╔══

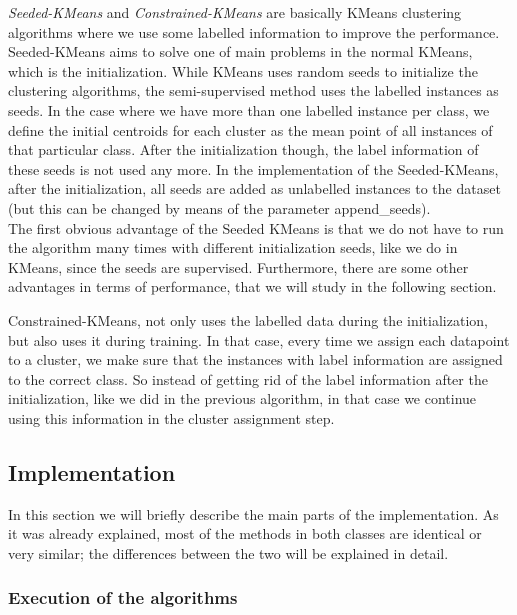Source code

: \documentclass[11pt]{article}
\begin{document}
\textit{Seeded-KMeans} and \textit{Constrained-KMeans} are basically KMeans clustering algorithms where we use some labelled information to improve the performance.\\
Seeded-KMeans aims to solve one of main problems in the normal KMeans, which is the initialization. While KMeans uses random seeds to initialize the clustering algorithms, the semi-supervised method uses the labelled instances as seeds. In the case where we have more than one labelled instance per class, we define the initial centroids for each cluster as the mean point of all instances of that particular class. After the initialization though, the label information of these seeds is not used any more. In the implementation of the Seeded-KMeans, after the initialization, all seeds are added as unlabelled instances to the dataset (but this can be changed by means of the parameter append\_seeds).\\
The first obvious advantage of the Seeded KMeans is that we do not have to run the algorithm many times with different initialization seeds, like we do in KMeans, since the seeds are supervised. Furthermore, there are some other advantages in terms of performance, that we will study in the following section. 

Constrained-KMeans, not only uses the labelled data during the initialization, but also uses it during training. In that case, every time we assign each datapoint to a cluster, we make sure that the instances with label information are assigned to the correct class. So instead of getting rid of the label information after the initialization, like we did in the previous algorithm, in that case we continue using this information in the cluster assignment step.

\subsection{Implementation}

In this section we will briefly describe the main parts of the implementation. As it was already explained, most of the methods in both classes are identical or very similar; the differences between the two will be explained in detail. 

\subsubsection{Execution of the algorithms}
\end{document}
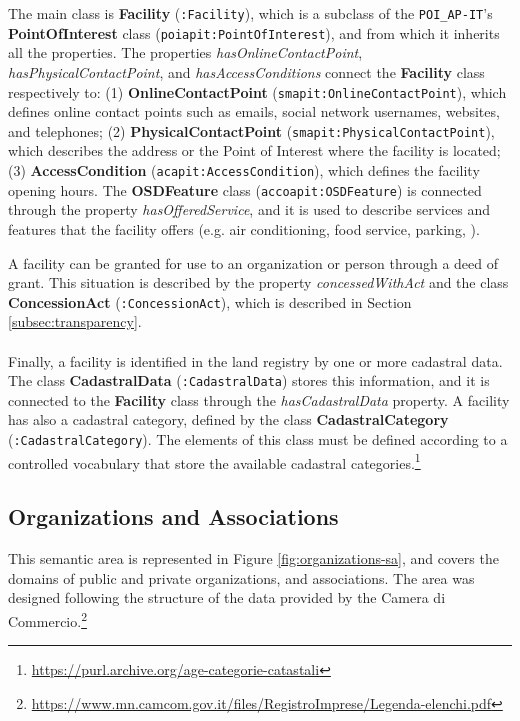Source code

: The main class is \textbf{Facility} (\verb#:Facility#), which is a subclass of the \verb#POI_AP-IT#'s \textbf{PointOfInterest} class (\verb#poiapit:PointOfInterest#), and from which it inherits all the properties. The properties \textit{hasOnlineContactPoint}, \textit{hasPhysicalContactPoint}, and \textit{hasAccessConditions} connect the \textbf{Facility} class respectively to: (1) \textbf{OnlineContactPoint} (\verb#smapit:OnlineContactPoint#), which defines online contact points such as emails, social network usernames, websites, and telephones; (2) \textbf{PhysicalContactPoint} (\verb#smapit:PhysicalContactPoint#), which describes the address or the Point of Interest where the facility is located; (3) \textbf{AccessCondition} (\verb#acapit:AccessCondition#), which defines the facility opening hours. The \textbf{OSDFeature} class (\verb#accoapit:OSDFeature#) is connected through the property \textit{hasOfferedService}, and it is used to describe services and features that the facility offers (e.g. air conditioning, food service, parking, \etc).

A facility can be granted for use to an organization or person through a deed of grant. This situation is described by the property \textit{concessedWithAct} and the class \textbf{ConcessionAct} (\verb#:ConcessionAct#), which is described in Section \ref{subsec:transparency}.

\paragraph*{}
Finally, a facility is identified in the land registry by one or more cadastral data. The class \textbf{CadastralData} (\verb#:CadastralData#) stores this information, and it is connected to the \textbf{Facility} class through the \textit{hasCadastralData} property. A facility has also a cadastral category, defined by the class \textbf{CadastralCategory} (\verb#:CadastralCategory#). The elements of this class must be defined according to a controlled vocabulary that store the available cadastral categories.\footnote{\url{https://purl.archive.org/age-categorie-catastali}}

\subsection{Organizations and Associations}
\label{subsec:organizations-associations}

This semantic area is represented in Figure \ref{fig:organizations-sa}, and covers the domains of public and private organizations, and associations. The area was designed following the structure of the data provided by the Camera di Commercio.\footnote{\url{https://www.mn.camcom.gov.it/files/RegistroImprese/Legenda-elenchi.pdf}}

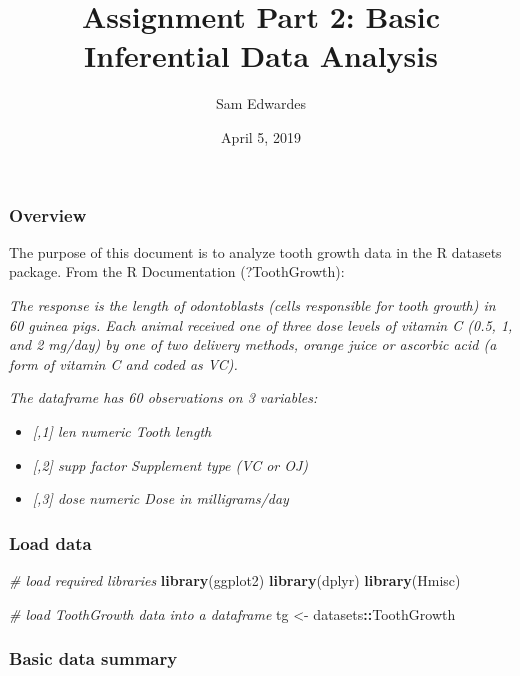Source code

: \documentclass[]{article}
\title{Assignment Part 2: Basic Inferential Data Analysis}
\author{Sam Edwardes}
\date{April 5, 2019}
\newenvironment{Shaded}{\begin{snugshade}}{\end{snugshade}}
\newcommand{\CommentTok}[1]{\textcolor[rgb]{0.56,0.35,0.01}{\textit{#1}}}
\newcommand{\KeywordTok}[1]{\textcolor[rgb]{0.13,0.29,0.53}{\textbf{#1}}}
\newcommand{\NormalTok}[1]{#1}
\newcommand{\OperatorTok}[1]{\textcolor[rgb]{0.81,0.36,0.00}{\textbf{#1}}}
\newcommand{\StringTok}[1]{\textcolor[rgb]{0.31,0.60,0.02}{#1}}
\providecommand{\tightlist}{%
  \setlength{\itemsep}{0pt}\setlength{\parskip}{0pt}}
\begin{document}
\maketitle

\hypertarget{overview}{%
\subsubsection{Overview}\label{overview}}

The purpose of this document is to analyze tooth growth data in the R
datasets package. From the R Documentation (?ToothGrowth):

\emph{The response is the length of odontoblasts (cells responsible for
tooth growth) in 60 guinea pigs. Each animal received one of three dose
levels of vitamin C (0.5, 1, and 2 mg/day) by one of two delivery
methods, orange juice or ascorbic acid (a form of vitamin C and coded as
VC).}

\emph{The dataframe has 60 observations on 3 variables:}

\begin{itemize}
\tightlist
\item
  \emph{{[},1{]} len numeric Tooth length}
\item
  \emph{{[},2{]} supp factor Supplement type (VC or OJ)}
\item
  \emph{{[},3{]} dose numeric Dose in milligrams/day}
\end{itemize}

\hypertarget{load-data}{%
\subsubsection{Load data}\label{load-data}}

\begin{Shaded}
\begin{Highlighting}[]
\CommentTok{# load required libraries}
\KeywordTok{library}\NormalTok{(ggplot2)}
\KeywordTok{library}\NormalTok{(dplyr)}
\KeywordTok{library}\NormalTok{(Hmisc)}

\CommentTok{# load ToothGrowth data into a dataframe}
\NormalTok{tg <-}\StringTok{ }\NormalTok{datasets}\OperatorTok{::}\NormalTok{ToothGrowth}
\end{Highlighting}
\end{Shaded}

\hypertarget{basic-data-summary}{%
\subsubsection{Basic data summary}\label{basic-data-summary}}
\end{document}
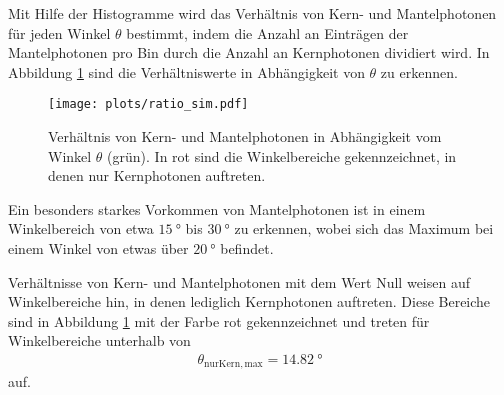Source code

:Mit Hilfe der Histogramme wird das Verhältnis von Kern- und Mantelphotonen für jeden Winkel $\theta$ bestimmt, indem die Anzahl an Einträgen der Mantelphotonen pro Bin durch die Anzahl an Kernphotonen dividiert wird. In Abbildung \ref{fig:ratio_sim} sind die Verhältniswerte in Abhängigkeit von $\theta$ zu erkennen.
\begin{figure}
    \centering
    \texttt{[image: plots/ratio\_sim.pdf]}
    \caption{Verhältnis von Kern- und Mantelphotonen in Abhängigkeit vom Winkel $\theta$ (grün). In rot sind die Winkelbereiche gekennzeichnet, in denen nur Kernphotonen auftreten.}
    \label{fig:ratio_sim}
\end{figure}
\FloatBarrier
Ein besonders starkes Vorkommen von Mantelphotonen ist in einem Winkelbereich von etwa $\SI{15}{°}$ bis $\SI{30}{°}$ zu erkennen, wobei sich das Maximum bei einem Winkel von etwas über $\SI{20}{°}$ befindet.

Verhältnisse von Kern- und Mantelphotonen mit dem Wert Null weisen auf Winkelbereiche hin, in denen lediglich Kernphotonen auftreten. Diese Bereiche sind in Abbildung \ref{fig:ratio_sim} mit der Farbe rot gekennzeichnet und treten für Winkelbereiche unterhalb von
\begin{align*}
    \theta_{\mathrm{nur Kern, max}} = \SI{14.82}{°}
\end{align*}
auf. \\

╚══

Please report every line among the entries that includes "Seeded".

\textit{Seeded-KMeans} and \textit{Constrained-KMeans} are basically KMeans clustering algorithms where we use some labelled information to improve the performance.\\
Seeded-KMeans aims to solve one of main problems in the normal KMeans, which is the initialization. While KMeans uses random seeds to initialize the clustering algorithms, the semi-supervised method uses the labelled instances as seeds. In the case where we have more than one labelled instance per class, we define the initial centroids for each cluster as the mean point of all instances of that particular class. After the initialization though, the label information of these seeds is not used any more. In the implementation of the Seeded-KMeans, after the initialization, all seeds are added as unlabelled instances to the dataset (but this can be changed by means of the parameter append\_seeds).\\
The first obvious advantage of the Seeded KMeans is that we do not have to run the algorithm many times with different initialization seeds, like we do in KMeans, since the seeds are supervised. Furthermore, there are some other advantages in terms of performance, that we will study in the following section. 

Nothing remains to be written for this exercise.